AIが導くカーボンナノチューブ分散プロセスの最適化～CNTの構造を壊さない分散プロセスで世界最高性能の印刷型透明導電膜を実現～

2026-01-21 産業技術総合研究所

AIが導くCNT分散プロセス最適化

＜関連情報＞

• https://www.aist.go.jp/aist_j/press_release/pr2026/pr20260121/pr20260121.html
• https://advanced.onlinelibrary.wiley.com/doi/full/10.1002/adfm.202524038

データ駆動型およびメカニズムに基づく印刷可能なカーボンナノチューブ透明導電膜の合理的設計 Rational Design of Printable Carbon Nanotube Transparent Conductive Films via Data-Driven and Mechanistic Insights

Ying Zhou, Ken-ichi Nomura, Shun Muroga, Makoto Yoneya, Don N. Futaba, Takeo Yamada, Reiko Azumi, Kenji Hata
Advanced Functional Materials  Published: 21 January 2026
DOI:https://doi.org/10.1002/adfm.202524038

ABSTRACT

Achieving controlled dispersion and assembly of carbon nanotubes (CNTs) is a fundamental challenge that underpins their broad application in electronics, optics, and energy storage devices.
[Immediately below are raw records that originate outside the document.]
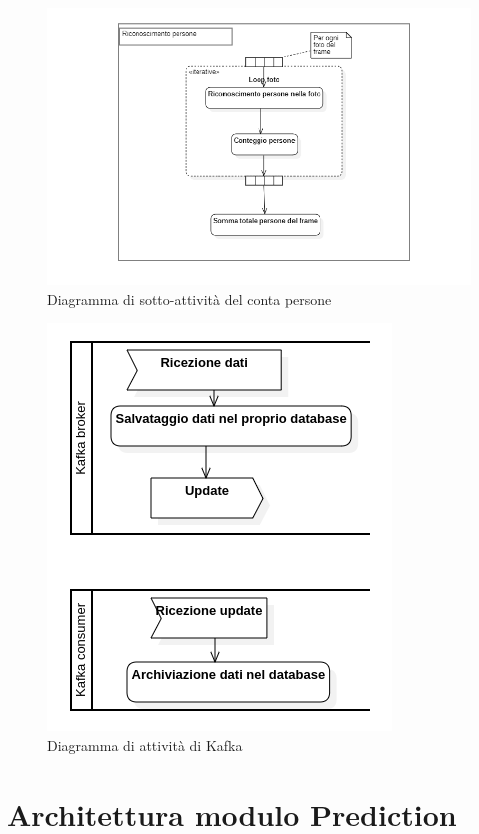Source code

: \begin{figure}[H]
  \begin{center}
    \includegraphics[scale=0.7]{../immagini/diag_PB/conta_persone.png}
    \caption{Diagramma di sotto-attività del conta persone}
  \end{center}
\end{figure}
\begin{figure}[H]
  \begin{center}
    \includegraphics[scale=0.8]{../immagini/diag_PB/kafka.png}
    \caption{Diagramma di attività di Kafka}
  \end{center}
\end{figure}


\section{Architettura modulo Prediction}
Transparent conductive films (TCFs) used in touch panels and flexible electronics serve as a model system for highlighting the importance of dispersion-state engineering. Despite their excellent electrical and optical properties, CNTs are difficult to exfoliate into fine bundles without introducing structural damage, particularly under scalable, solution-based processing. In this study, we present a data-guided strategy for the rational design of CNT dispersions. By combining machine learning models trained on exfoliation datasets with molecular simulations and solubility parameter analysis, we identify effective solvent systems for use with an acidic polymer dispersant. This approach enables a mild, non-sonication process that preserves CNT length and structural integrity, yielding uniform networks. The resulting CNT TCFs exhibit high crystallinity (G/D > 160), low sheet resistance (35 Ω sq⁻¹ at 90.2% transmittance), and fine-line printability below 20 µm. This work demonstrates how data-driven and mechanistic insights into dispersion can be leveraged to produce printable, high-performance CNT films. Moreover, the methodology offers a versatile framework for scalable, industrially relevant CNT dispersion and assembly, with broad applicability to nanomaterials processing and solvent-processed device fabrication.